Records from a data source:
_ _ _ _ _ _ _
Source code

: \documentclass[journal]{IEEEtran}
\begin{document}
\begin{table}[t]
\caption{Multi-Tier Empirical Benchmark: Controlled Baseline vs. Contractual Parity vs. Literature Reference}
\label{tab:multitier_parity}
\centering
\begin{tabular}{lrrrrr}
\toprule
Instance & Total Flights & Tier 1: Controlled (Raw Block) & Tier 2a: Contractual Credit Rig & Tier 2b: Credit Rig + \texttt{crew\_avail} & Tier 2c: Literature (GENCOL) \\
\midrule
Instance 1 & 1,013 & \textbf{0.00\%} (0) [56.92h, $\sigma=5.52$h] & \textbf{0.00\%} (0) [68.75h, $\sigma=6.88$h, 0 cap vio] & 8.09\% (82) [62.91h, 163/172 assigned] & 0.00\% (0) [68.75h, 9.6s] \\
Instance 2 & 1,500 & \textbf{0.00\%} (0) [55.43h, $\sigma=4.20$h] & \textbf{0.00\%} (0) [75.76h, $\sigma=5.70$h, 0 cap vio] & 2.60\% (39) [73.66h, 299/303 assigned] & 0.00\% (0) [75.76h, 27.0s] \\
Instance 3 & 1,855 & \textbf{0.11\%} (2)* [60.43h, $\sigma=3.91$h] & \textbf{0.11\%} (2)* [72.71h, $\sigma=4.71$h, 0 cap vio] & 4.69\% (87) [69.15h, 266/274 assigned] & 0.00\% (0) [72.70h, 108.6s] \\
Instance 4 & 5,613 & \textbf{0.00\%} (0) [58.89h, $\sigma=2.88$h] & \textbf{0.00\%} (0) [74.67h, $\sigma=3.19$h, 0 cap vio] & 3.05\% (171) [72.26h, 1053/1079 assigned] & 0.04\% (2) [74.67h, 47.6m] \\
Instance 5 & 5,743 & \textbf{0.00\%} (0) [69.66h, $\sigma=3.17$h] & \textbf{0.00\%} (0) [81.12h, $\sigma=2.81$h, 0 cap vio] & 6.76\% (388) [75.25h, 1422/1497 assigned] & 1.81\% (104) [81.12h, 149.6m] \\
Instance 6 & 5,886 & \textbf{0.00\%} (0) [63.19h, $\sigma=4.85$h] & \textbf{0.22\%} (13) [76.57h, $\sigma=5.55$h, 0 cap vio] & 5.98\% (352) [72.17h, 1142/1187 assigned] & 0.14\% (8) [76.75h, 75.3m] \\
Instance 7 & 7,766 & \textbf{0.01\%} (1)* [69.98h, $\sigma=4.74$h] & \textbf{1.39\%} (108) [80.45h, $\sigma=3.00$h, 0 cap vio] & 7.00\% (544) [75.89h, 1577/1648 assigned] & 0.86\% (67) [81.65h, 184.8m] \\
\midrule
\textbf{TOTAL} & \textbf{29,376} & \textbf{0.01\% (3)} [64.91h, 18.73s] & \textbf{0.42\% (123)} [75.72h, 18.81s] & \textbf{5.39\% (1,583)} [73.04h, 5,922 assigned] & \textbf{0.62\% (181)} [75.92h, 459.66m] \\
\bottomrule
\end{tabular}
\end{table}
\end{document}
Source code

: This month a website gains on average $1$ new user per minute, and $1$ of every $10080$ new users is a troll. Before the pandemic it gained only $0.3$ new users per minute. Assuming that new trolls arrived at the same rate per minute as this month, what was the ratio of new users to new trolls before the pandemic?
_ _ _ _ _ _ _
## Exercise aim
Tell how many lines in the data hold the string "Literature", giving the number by itself.

## Task output
2